Accueil du site > 5. Ecritures > Au fil de la plume

fac-similés

Au fil de la plume

passim...au pas des pages... mixtim... pêle-mêle...

mardi 22 novembre 2005, par Etienne Ithurria

Complétant les graphismes déjà disséminés dans les articles, voici de quoi se faire une idée (eïdon) de cette (ou ces) écriture(s) : ensemble, variations, et, bien sûr, propos. Rappel : marges de 2 cm environ, lettres minuscules, à la limite de la lisibilité, mais résistant bravement et bellement à la macrophotographie.

Titre du libraire Jacques Du Puis Puteani jouant du puits évangélique de la Samaritaine. Je résume à ma façon :

Je te donnerai une eau telle que plus jamais tu n’auras soif (Jean IV, 14)

MODE D’EMPLOI pour briller en société.

Ami lecteur, voici une bonne réserve de propos de personnages divers, en toutes situations de la vie. Digest.
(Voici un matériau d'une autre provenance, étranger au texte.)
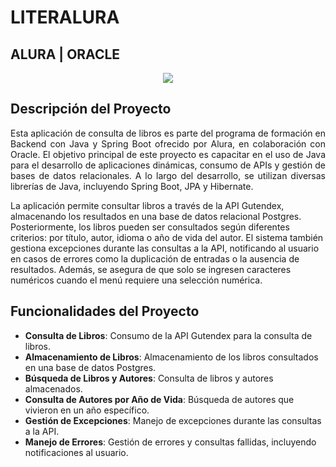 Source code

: # LITERALURA

## ALURA | ORACLE

<p align="center">
  <img src="https://imgs.search.brave.com/kXonsEkefeYy2eceR4JYwSmaZF72qclAm79pkQnRlQQ/rs:fit:500:0:0:0/g:ce/aHR0cHM6Ly9wNC53/YWxscGFwZXJiZXR0/ZXIuY29tL3dhbGxw/YXBlci85MjAvODQy/LzMyNS9taW5pbWFs/aXNtLXZsYWRzdHVk/aW8tYm9va3MtYm9v/a3NoZWx2ZXMtd2Fs/bHBhcGVyLXByZXZp/ZXcuanBn">
</p>

## Descripción del Proyecto

<p align="justify">
Esta aplicación de consulta de libros es parte del programa de formación en Backend con Java y Spring Boot ofrecido por Alura, en colaboración con Oracle. El objetivo principal de este proyecto es capacitar en el uso de Java para el desarrollo de aplicaciones dinámicas, consumo de APIs y gestión de bases de datos relacionales. A lo largo del desarrollo, se utilizan diversas librerías de Java, incluyendo Spring Boot, JPA y Hibernate.

La aplicación permite consultar libros a través de la API Gutendex, almacenando los resultados en una base de datos relacional Postgres. Posteriormente, los libros pueden ser consultados según diferentes criterios: por título, autor, idioma o año de vida del autor. El sistema también gestiona excepciones durante las consultas a la API, notificando al usuario en casos de errores como la duplicación de entradas o la ausencia de resultados. Además, se asegura de que solo se ingresen caracteres numéricos cuando el menú requiere una selección numérica.
</p>





## Funcionalidades del Proyecto

- **Consulta de Libros**: Consumo de la API Gutendex para la consulta de libros.
- **Almacenamiento de Libros**: Almacenamiento de los libros consultados en una base de datos Postgres.
- **Búsqueda de Libros y Autores**: Consulta de libros y autores almacenados.
- **Consulta de Autores por Año de Vida**: Búsqueda de autores que vivieron en un año específico.
- **Gestión de Excepciones**: Manejo de excepciones durante las consultas a la API.
- **Manejo de Errores**: Gestión de errores y consultas fallidas, incluyendo notificaciones al usuario.

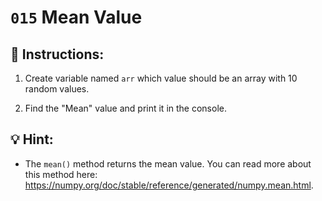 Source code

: # `015` Mean Value

## 📝 Instructions:

1. Create variable named `arr` which value should be an array with 10 random values.

2. Find the "Mean" value and print it in the console.

## 💡 Hint:

+ The `mean()` method returns the mean value. You can read more about this method here: https://numpy.org/doc/stable/reference/generated/numpy.mean.html. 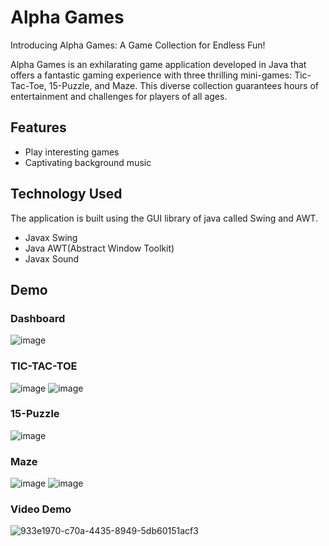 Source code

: # Alpha Games

Introducing Alpha Games: A Game Collection for Endless Fun!

Alpha Games is an exhilarating game application developed in Java that offers a fantastic gaming experience with three thrilling mini-games: Tic-Tac-Toe, 15-Puzzle, and Maze. This diverse collection guarantees hours of entertainment and challenges for players of all ages.

## Features

- Play interesting games
- Captivating background music

## Technology Used

The application is built using the GUI library of java called Swing and AWT.
- Javax Swing
- Java AWT(Abstract Window Toolkit)
- Javax Sound

## Demo

### Dashboard
![image](https://github.com/singhharshit24/Java_Gamming_Application/assets/104483826/26dd8381-5167-4fed-a264-0eda4a81b0a4)

### TIC-TAC-TOE
![image](https://github.com/singhharshit24/Java_Gamming_Application/assets/104483826/e972fb91-a4c4-4a4f-b84d-9a92e58583b4)
![image](https://github.com/singhharshit24/Java_Gamming_Application/assets/104483826/fe5e6444-ef7b-4c08-8ea3-dae1ceed2390)

### 15-Puzzle
![image](https://github.com/singhharshit24/Java_Gamming_Application/assets/104483826/b6cee319-1aa7-4bc9-91bc-5c05a658622d)

### Maze
![image](https://github.com/singhharshit24/Java_Gamming_Application/assets/104483826/b1e90733-3ea1-4980-9cda-4743fb76561f)
![image](https://github.com/singhharshit24/Java_Gamming_Application/assets/104483826/f59227bd-6143-4b32-91f6-ca832b7bf330)

### Video Demo
![933e1970-c70a-4435-8949-5db60151acf3](https://github.com/singhharshit24/Java_Gamming_Application/assets/104483826/e0a6f0ee-3fed-4f32-b0f3-50632be63e7e)
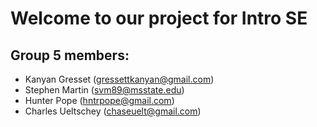 # Welcome to our project for Intro SE 

## Group 5 members:
* Kanyan Gresset (gressettkanyan@gmail.com)
* Stephen Martin (svm89@msstate.edu)
* Hunter Pope (hntrpope@gmail.com)
* Charles Ueltschey (chaseuelt@gmail.com)




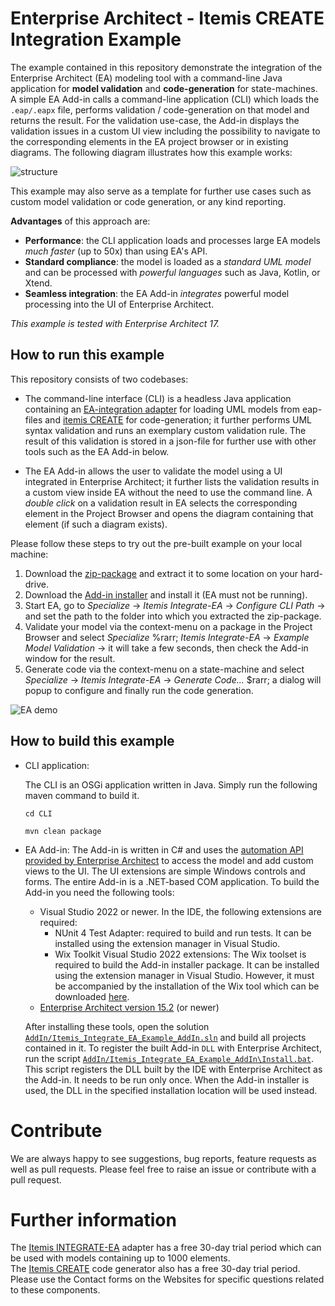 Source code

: # Enterprise Architect - Itemis CREATE Integration Example

The example contained in this repository demonstrate the integration of the Enterprise Architect (EA) modeling tool with a command-line Java application for **model validation** and **code-generation** for state-machines.
A simple EA Add-in calls a command-line application (CLI) which loads the `.eap/.eapx` file, performs validation / code-generation on that model and returns the result.
For the validation use-case, the Add-in displays the validation issues in a custom UI view including the possibility to navigate to the corresponding elements in the EA project browser or in existing diagrams. 
The following diagram illustrates how this example works:

![structure](./eabridge_example_uscase.png)

This example may also serve as a template for further use cases such as custom model validation or code generation, or any kind reporting.

**Advantages** of this approach are:

* **Performance**: the CLI application loads and processes large EA models *much faster* (up to 50x) than using EA's API.
* **Standard compliance**: the model is loaded as a *standard UML model* and can be processed with *powerful languages* such as Java, Kotlin, or Xtend.
* **Seamless integration**: the EA Add-in *integrates* powerful model processing into the UI of Enterprise Architect.

*This example is tested with Enterprise Architect 17.*


## How to run this example 

This repository consists of two codebases:
    
* The command-line interface (CLI) is a headless Java application containing an [EA-integration adapter](https://www.itemis.com/en/yakindu/ea-bridge/) for loading UML models from eap-files and [itemis CREATE](https://www.itemis.com/en/products/itemis-create/) for code-generation; it further performs UML syntax validation and runs an exemplary custom validation rule.
The result of this validation is stored in a json-file for further use with other tools such as the EA Add-in below.

* The EA Add-in allows the user to validate the model using a UI integrated in Enterprise Architect; it further lists the validation results in a custom view inside EA without the need to use the command line.
A *double click* on a validation result in EA selects the corresponding element in the Project Browser and opens the diagram containing that element (if such a diagram exists).

Please follow these steps to try out the pre-built example on your local machine:
1. Download the [zip-package](https://github.com/itemisCREATE/ea-bridge-integration-example/releases/latest) and extract it to some location on your hard-drive.
2. Download the [Add-in installer](https://github.com/itemisCREATE/ea-bridge-integration-example/releases/latest) and install it (EA must not be running).
3. Start EA, go to *Specialize* &rarr; *Itemis Integrate-EA* &rarr; *Configure CLI Path* &rarr; and set the path to the folder into which you extracted the zip-package.
4. Validate your model via the context-menu on a package in the Project Browser and select *Specialize* %rarr; *Itemis Integrate-EA* &rarr; *Example Model Validation* &rarr; it will take a few seconds, then check the Add-in window for the result.
5. Generate code via the context-menu on a state-machine and select *Specialize* &rarr; *Itemis Integrate-EA* &rarr; *Generate Code...* $rarr; a dialog will popup to configure and finally run the code generation.

![EA demo](./EA_demo.gif)


## How to build this example

* CLI application:

    The CLI is an OSGi application written in Java. Simply run the following maven command to build it.  

    `cd CLI`

    `mvn clean package`

* EA Add-in:
    The Add-in is written in C# and uses the [automation API provided by Enterprise Architect](https://sparxsystems.com/enterprise_architect_user_guide/17.0/add-ins___scripting/addins_2.html) to access the model and add custom views to the UI.
    The UI extensions are simple Windows controls and forms. The entire Add-in is a .NET-based COM application.
    To build the Add-in you need the following tools:
    * Visual Studio 2022 or newer. In the IDE, the following extensions are required:
        * NUnit 4 Test Adapter: required to build and run tests. It can be installed using the extension manager in Visual Studio.
        * Wix Toolkit Visual Studio 2022 extensions: The Wix toolset is required to build the Add-in installer package. It can be installed using the extension manager in Visual Studio. However, it must be accompanied by the installation of the Wix tool which can be downloaded [here](https://wixtoolset.org/releases/).
    * [Enterprise Architect version 15.2](https://sparxsystems.com/products/ea/downloads.html) (or newer)

    After installing these tools, open the solution [`AddIn/Itemis_Integrate_EA_Example_AddIn.sln`](./AddIn/Itemis_Integrate_EA_Example_AddIn.sln) and build all projects contained in it. To register the built Add-in `DLL` with Enterprise Architect, run the script [`AddIn/Itemis_Integrate_EA_Example_AddIn\Install.bat`](./AddIn/Itemis_Integrate_EA_Example_AddIn/Install.bat). This script registers the DLL built by the IDE with Enterprise Architect as the Add-in. It needs to be run only once. When the Add-in installer is used, the DLL in the specified installation location will be used instead.   


# Contribute

We are always happy to see suggestions, bug reports, feature requests as well as pull requests.
Please feel free to raise an issue or contribute with a pull request. 


# Further information

The [Itemis INTEGRATE-EA](https://www.itemis.com/en/yakindu/ea-bridge/) adapter has a free 30-day trial period which can be used with models containing up to 1000 elements.<br/>
The [Itemis CREATE](https://www.itemis.com/en/products/itemis-create/) code generator also has a free 30-day trial period.
Please use the Contact forms on the Websites for specific questions related to these components.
Best of.

AMICITIA : un thème qui intéresse notre scripteur.

deux amis ne se doivent quereler tronchet...

Amicitia, suite...

nous amities sont images et semblances de celle premiere que la nature a imprime en nous laquelle nous devons reverer et honnorer mor(alia) 259 laffection damitie doit estre moderee mor(alia) 334

CORRECTION à l’économie comme Montaigne dans son L’Angelier.

Table du lycosthenes scripteur au travail...

Montaigne corrige dans son édition de 1588 p. 147

L’ENIGME du supra de notre scripteur, retrouvé dans le Lucrèce de Montaigne, un s with two dots above, comme dit Screech...

VARIATION

Profitons-en pour constater ci-dessus la diversité des 3 H dans la foulée d’une même référence ! Soumettons séparément pour expertise les mots phavorini et philosophi avec sa barre abréviative : si l’on tranche en myope exclusivement à partir du h, voici déjà deux scripteurs !

Encore - lyc.252 - 2 H bien différents dans la foulée de philotimus... au phtisique... (Essais 946 B)

Encore 2 graphismes du h différents, dans une même coulée, au bas de cette entrée De coitu & venere - lyc.165 - où le scripteur porte, selon un type de renvoi qu’on retrouve chez Montaigne, par ex. in Lucrèce (édit. Screech p.248) huc pertinent...

huc refer(ri potest) val max 173 in pr. in pr sophoclis...

Comprendre : pour ce thème on peut renvoyer à... soit à Valère-Maxime, lequel, en effet, évoque un Sophocles heureux d’avoir assez vieilli pour ne plus être tourmenté par l’amour, s’entend le sexe. Le scripteur à lyc.60 avait déjà signalé en se renvoyant aux moralia d’Amyot cette fois que

Sophocles sestime bien aise destre eschappe de lamour...

Point de vue que ne partage pas un Montaigne jugeant de fait un Sophocles que les spécialistes ont de longue date repéré dans ce passage (Pochothèque p.1273) :

" Au demeurant je hais cet accidentel repentir que l’âge apporte. Celui qui disait anciennement, être obligé aux années, de quoi elles l’avaient défait de la volupté, avait autre opinion que la mienne : Je ne saurai jamais bon gré à l’impuissance de bien qu’elle me fasse..."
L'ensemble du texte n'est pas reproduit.